Automation
Lite includes a local automation runtime for executing playbook-shaped work with graph validation, run state, and pause/resume behavior.
The Lite automation runtime is built around local playbook execution. It lets you define a graph, validate it, create an automation, run it, inspect run state, and resume approval pauses through the public SDK.
What automation means in Aionis
Automation in Aionis is continuity-aware execution reuse.
Automation takes a reusable playbook or task graph and runs it through a local runtime that already understands replay, pause, approval, and artifact checks.
Public automation methods
| SDK method | Route | Purpose |
|---|---|---|
automations.validate(...) | POST /v1/automations/validate | Validate a graph against the Lite automation runtime |
automations.graphValidate(...) | POST /v1/automations/graph/validate | Alternate validation entrypoint for graph validation |
automations.create(...) | POST /v1/automations/create | Persist an automation definition |
automations.get(...) | POST /v1/automations/get | Fetch one automation definition |
automations.list(...) | POST /v1/automations/list | List automation definitions in Lite |
automations.run(...) | POST /v1/automations/run | Start an automation run |
automations.runs.get(...) | POST /v1/automations/runs/get | Inspect one run |
automations.runs.list(...) | POST /v1/automations/runs/list | List local runs |
automations.runs.cancel(...) | POST /v1/automations/runs/cancel | Cancel a run |
automations.runs.resume(...) | POST /v1/automations/runs/resume | Resume a paused run |
Supported Lite node kinds
The current Lite runtime supports these node kinds:
| Node kind | What it does |
|---|---|
playbook | Execute a replay playbook step |
approval | Pause for a human or host-side approval gate |
condition | Evaluate a boolean branch condition |
artifact_gate | Require expected artifacts before continuing |
This is enough to express useful local workflows through the public Lite path.

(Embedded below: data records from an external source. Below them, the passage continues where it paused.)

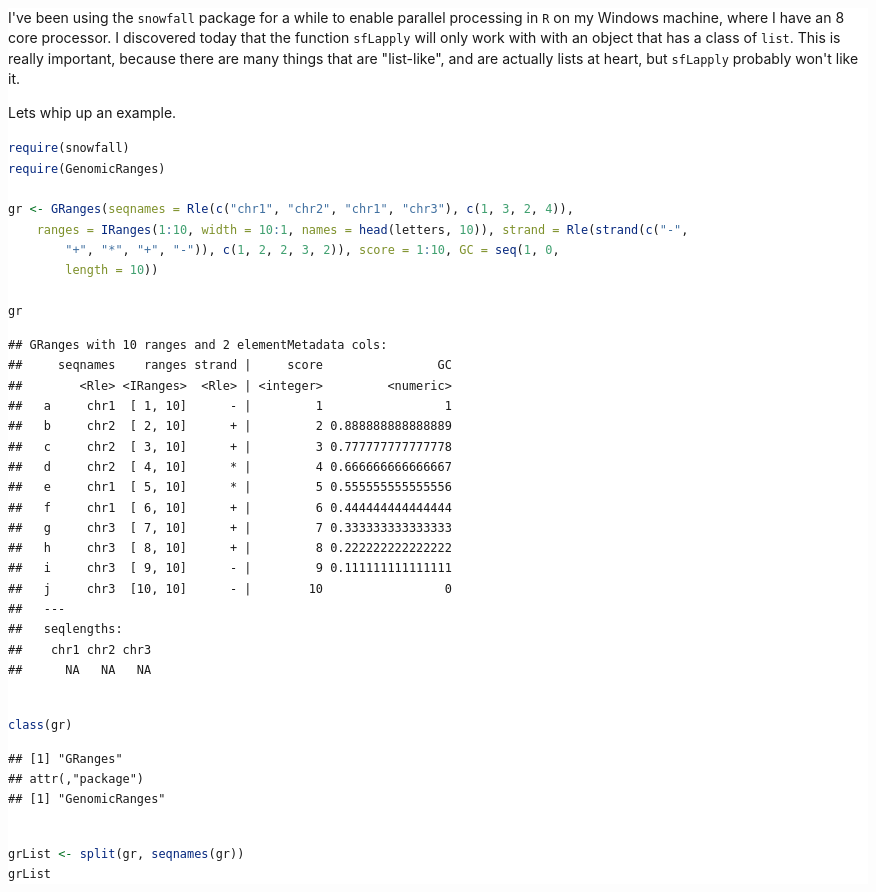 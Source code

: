 I've been using the `snowfall` package for a while to enable parallel processing in `R` on my Windows machine, where I 
have an 8 core processor. I discovered today that the function `sfLapply` will only work with with an object that has a 
class of `list`. This is really important, because there are many things that are "list-like", and are actually lists at 
heart, but `sfLapply` probably won't like it.

Lets whip up an example. 


```r
require(snowfall)
require(GenomicRanges)

gr <- GRanges(seqnames = Rle(c("chr1", "chr2", "chr1", "chr3"), c(1, 3, 2, 4)), 
    ranges = IRanges(1:10, width = 10:1, names = head(letters, 10)), strand = Rle(strand(c("-", 
        "+", "*", "+", "-")), c(1, 2, 2, 3, 2)), score = 1:10, GC = seq(1, 0, 
        length = 10))

gr
```

```
## GRanges with 10 ranges and 2 elementMetadata cols:
##     seqnames    ranges strand |     score                GC
##        <Rle> <IRanges>  <Rle> | <integer>         <numeric>
##   a     chr1  [ 1, 10]      - |         1                 1
##   b     chr2  [ 2, 10]      + |         2 0.888888888888889
##   c     chr2  [ 3, 10]      + |         3 0.777777777777778
##   d     chr2  [ 4, 10]      * |         4 0.666666666666667
##   e     chr1  [ 5, 10]      * |         5 0.555555555555556
##   f     chr1  [ 6, 10]      + |         6 0.444444444444444
##   g     chr3  [ 7, 10]      + |         7 0.333333333333333
##   h     chr3  [ 8, 10]      + |         8 0.222222222222222
##   i     chr3  [ 9, 10]      - |         9 0.111111111111111
##   j     chr3  [10, 10]      - |        10                 0
##   ---
##   seqlengths:
##    chr1 chr2 chr3
##      NA   NA   NA
```

```r

class(gr)
```

```
## [1] "GRanges"
## attr(,"package")
## [1] "GenomicRanges"
```

```r

grList <- split(gr, seqnames(gr))
grList
```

Minimal validation and create example
const graph = {
nodes: [
{
node_id: "step_a",
kind: "playbook",
playbook_id: "pb_sync",
version: 1,
inputs: {},
},
{
node_id: "gate_b",
kind: "approval",
approval_key: "local_gate",
inputs: {
source: "$nodes.step_a.summary.replay_readiness",
},
},
],
edges: [{ from: "step_a", to: "gate_b", type: "on_success" }],
};
await aionis.automations.validate({
tenant_id: "default",
scope: "local-automation",
graph,
});
await aionis.automations.create({
tenant_id: "default",
scope: "local-automation",
actor: "docs-example",
automation_id: "approval-flow",
name: "Approval Flow",
status: "draft",
graph,
});Minimal run example
const run = await aionis.automations.run({
tenant_id: "default",
scope: "local-automation",
actor: "docs-example",
automation_id: "approval-flow",
options: {
execution_mode: "default",
record_run: true,
stop_on_failure: true,
},
});Then inspect or resume the run:
await aionis.automations.runs.get({
tenant_id: "default",
scope: "local-automation",
run_id: "run-id-from-start",
include_nodes: true,
});
await aionis.automations.runs.resume({
tenant_id: "default",
scope: "local-automation",
actor: "docs-example",
run_id: "run-id-from-start",
reason: "approval granted",
});How automation relates to replay
Automation sits on top of the same continuity substrate as replay.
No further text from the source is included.